## [RECORDS SHOWN]
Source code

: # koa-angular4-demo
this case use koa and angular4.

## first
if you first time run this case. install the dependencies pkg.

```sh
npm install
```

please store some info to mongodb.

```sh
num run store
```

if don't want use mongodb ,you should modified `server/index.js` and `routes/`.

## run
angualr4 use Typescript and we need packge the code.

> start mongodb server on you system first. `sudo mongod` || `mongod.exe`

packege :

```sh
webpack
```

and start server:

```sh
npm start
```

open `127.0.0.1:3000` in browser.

## [INSTRUCTIONS FOR THE TASK]
Please transcribe the entries above exactly as written.

## [ANSWER BOX]
Source code

: # koa-angular4-demo
this case use koa and angular4.

## first
if you first time run this case. install the dependencies pkg.

```sh
npm install
```

please store some info to mongodb.

```sh
num run store
```

if don't want use mongodb ,you should modified `server/index.js` and `routes/`.

## run
angualr4 use Typescript and we need packge the code.

> start mongodb server on you system first. `sudo mongod` || `mongod.exe`

packege :

```sh
webpack
```

and start server:

```sh
npm start
```

open `127.0.0.1:3000` in browser.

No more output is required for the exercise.